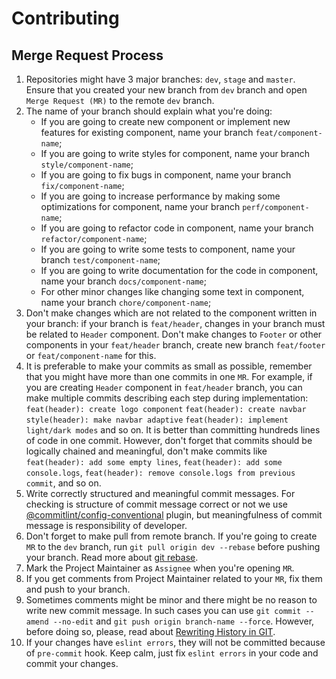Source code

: # Contributing

## Merge Request Process

1. Repositories might have 3 major branches: `dev`, `stage` and `master`. Ensure that you created your new branch from `dev` branch and open `Merge Request (MR)` to the remote `dev` branch.
2. The name of your branch should explain what you're doing:
   - If you are going to create new component or implement new features for existing component, name your branch `feat/component-name`;
   - If you are going to write styles for component, name your branch `style/component-name`;
   - If you are going to fix bugs in component, name your branch `fix/component-name`;
   - If you are going to increase performance by making some optimizations for component, name your branch `perf/component-name`;
   - If you are going to refactor code in component, name your branch `refactor/component-name`;
   - If you are going to write some tests to component, name your branch `test/component-name`;
   - If you are going to write documentation for the code in component, name your branch `docs/component-name`;
   - For other minor changes like changing some text in component, name your branch `chore/component-name`;
3. Don't make changes which are not related to the component written in your branch: if your branch is `feat/header`, changes in your branch must be related to `Header` component. Don't make changes to `Footer` or other components in your `feat/header` branch, create new branch `feat/footer` or `feat/component-name` for this.
4. It is preferable to make your commits as small as possible, remember that you might have more than one commits in one `MR`. For example, if you are creating `Header` component in `feat/header` branch, you can make multiple commits describing each step during implementation:
   `feat(header): create logo component`
   `feat(header): create navbar`
   `style(header): make navbar adaptive`
   `feat(header): implement light/dark modes` and so on. It is better than committing hundreds lines of code in one commit. However, don't forget that commits should be logically chained and meaningful, don't make commits like `feat(header): add some empty lines`, `feat(header): add some console.logs`, `feat(header): remove console.logs from previous commit`, and so on.
5. Write correctly structured and meaningful commit messages. For checking is structure of commit message correct or not we use [@commitlint/config-conventional](https://github.com/conventional-changelog/commitlint/tree/master/%40commitlint/config-conventional) plugin, but meaningfulness of commit message is responsibility of developer.
6. Don't forget to make pull from remote branch. If you're going to create `MR` to the `dev` branch, run `git pull origin dev --rebase` before pushing your branch. Read more about [git rebase](https://git-scm.com/docs/git-rebase).
7. Mark the Project Maintainer as `Assignee` when you're opening `MR`.
8. If you get comments from Project Maintainer related to your `MR`, fix them and push to your branch.
9. Sometimes comments might be minor and there might be no reason to write new commit message. In such cases you can use `git commit --amend --no-edit` and `git push origin branch-name --force`. However, before doing so, please, read about [Rewriting History in GIT](https://git-scm.com/book/en/v2/Git-Tools-Rewriting-History).
10. If your changes have `eslint errors`, they will not be committed because of `pre-commit` hook. Keep calm, just fix `eslint errors` in your code and commit your changes.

────────────────────────────────────────

Task goal: From the entries above, extract each line containing "more".

Solution for this problem:
4. It is preferable to make your commits as small as possible, remember that you might have more than one commits in one `MR`. For example, if you are creating `Header` component in `feat/header` branch, you can make multiple commits describing each step during implementation:
6. Don't forget to make pull from remote branch. If you're going to create `MR` to the `dev` branch, run `git pull origin dev --rebase` before pushing your branch. Read more about [git rebase](https://git-scm.com/docs/git-rebase).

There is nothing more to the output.